- **Collected data entries**
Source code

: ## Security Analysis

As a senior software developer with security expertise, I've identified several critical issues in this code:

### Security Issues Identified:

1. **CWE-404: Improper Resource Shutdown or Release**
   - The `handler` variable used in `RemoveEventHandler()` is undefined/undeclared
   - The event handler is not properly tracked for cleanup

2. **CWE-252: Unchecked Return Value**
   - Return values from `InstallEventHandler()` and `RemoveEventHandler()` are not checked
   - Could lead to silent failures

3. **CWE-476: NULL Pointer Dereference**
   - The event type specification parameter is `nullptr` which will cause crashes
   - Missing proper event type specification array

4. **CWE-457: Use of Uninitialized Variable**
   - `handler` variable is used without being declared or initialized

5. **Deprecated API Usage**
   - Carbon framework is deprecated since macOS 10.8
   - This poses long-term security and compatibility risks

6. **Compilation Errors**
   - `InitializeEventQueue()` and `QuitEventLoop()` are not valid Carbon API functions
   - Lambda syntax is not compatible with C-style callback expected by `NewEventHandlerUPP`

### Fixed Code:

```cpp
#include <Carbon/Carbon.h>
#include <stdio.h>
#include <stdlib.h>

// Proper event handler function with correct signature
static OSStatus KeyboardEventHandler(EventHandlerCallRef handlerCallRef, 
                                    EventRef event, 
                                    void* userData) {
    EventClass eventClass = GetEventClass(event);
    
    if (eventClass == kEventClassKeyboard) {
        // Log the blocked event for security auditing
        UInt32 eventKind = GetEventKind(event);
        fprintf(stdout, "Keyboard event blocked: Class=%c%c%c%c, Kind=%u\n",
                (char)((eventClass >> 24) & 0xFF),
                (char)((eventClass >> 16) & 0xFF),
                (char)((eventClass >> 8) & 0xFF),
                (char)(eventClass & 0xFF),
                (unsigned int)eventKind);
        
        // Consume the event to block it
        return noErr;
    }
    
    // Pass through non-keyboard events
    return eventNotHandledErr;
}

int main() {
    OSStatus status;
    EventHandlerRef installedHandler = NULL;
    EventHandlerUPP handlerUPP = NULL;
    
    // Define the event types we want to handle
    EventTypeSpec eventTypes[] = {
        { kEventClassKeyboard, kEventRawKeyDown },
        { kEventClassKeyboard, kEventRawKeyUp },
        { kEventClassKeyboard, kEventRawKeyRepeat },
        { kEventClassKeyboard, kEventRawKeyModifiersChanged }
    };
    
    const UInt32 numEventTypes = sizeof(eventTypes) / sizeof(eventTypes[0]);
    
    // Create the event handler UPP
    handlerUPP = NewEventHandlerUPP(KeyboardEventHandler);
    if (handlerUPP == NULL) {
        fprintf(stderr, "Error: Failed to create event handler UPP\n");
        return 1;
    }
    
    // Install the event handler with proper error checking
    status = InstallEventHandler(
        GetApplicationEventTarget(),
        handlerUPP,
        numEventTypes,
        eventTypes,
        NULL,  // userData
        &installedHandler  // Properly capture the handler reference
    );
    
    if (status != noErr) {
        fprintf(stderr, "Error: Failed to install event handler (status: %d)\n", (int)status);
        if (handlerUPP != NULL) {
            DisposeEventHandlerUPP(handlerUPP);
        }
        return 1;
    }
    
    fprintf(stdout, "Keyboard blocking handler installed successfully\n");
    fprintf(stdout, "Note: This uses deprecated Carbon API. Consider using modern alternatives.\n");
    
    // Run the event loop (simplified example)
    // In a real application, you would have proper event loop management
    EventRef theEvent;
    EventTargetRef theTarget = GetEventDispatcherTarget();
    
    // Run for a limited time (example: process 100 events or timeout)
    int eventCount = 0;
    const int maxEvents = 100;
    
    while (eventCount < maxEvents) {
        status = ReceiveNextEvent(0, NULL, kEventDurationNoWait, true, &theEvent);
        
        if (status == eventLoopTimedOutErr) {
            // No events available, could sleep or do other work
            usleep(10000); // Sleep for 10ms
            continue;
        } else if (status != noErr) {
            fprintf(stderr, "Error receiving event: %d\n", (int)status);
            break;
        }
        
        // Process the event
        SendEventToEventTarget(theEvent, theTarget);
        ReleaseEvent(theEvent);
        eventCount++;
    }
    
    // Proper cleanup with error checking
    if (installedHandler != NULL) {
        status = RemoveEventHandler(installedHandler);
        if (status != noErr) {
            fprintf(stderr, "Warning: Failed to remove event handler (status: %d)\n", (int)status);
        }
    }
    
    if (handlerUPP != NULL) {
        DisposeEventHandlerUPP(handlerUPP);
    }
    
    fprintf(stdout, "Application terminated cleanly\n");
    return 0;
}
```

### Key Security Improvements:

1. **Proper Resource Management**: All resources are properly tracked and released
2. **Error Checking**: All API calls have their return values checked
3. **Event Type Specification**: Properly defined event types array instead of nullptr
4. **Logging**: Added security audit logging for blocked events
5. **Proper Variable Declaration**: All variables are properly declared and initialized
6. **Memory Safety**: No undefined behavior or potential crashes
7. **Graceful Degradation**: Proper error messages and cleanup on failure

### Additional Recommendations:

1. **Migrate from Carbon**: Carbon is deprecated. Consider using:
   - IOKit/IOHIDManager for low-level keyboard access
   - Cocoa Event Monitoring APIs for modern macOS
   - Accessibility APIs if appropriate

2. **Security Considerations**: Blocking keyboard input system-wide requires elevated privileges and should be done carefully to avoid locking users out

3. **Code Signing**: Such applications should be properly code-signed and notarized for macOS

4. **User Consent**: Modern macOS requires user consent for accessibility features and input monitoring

- **Exercise**
Using the entries, count the lines that hold the string "stderr"; nothing but the number is needed.

- **Exercise response**
4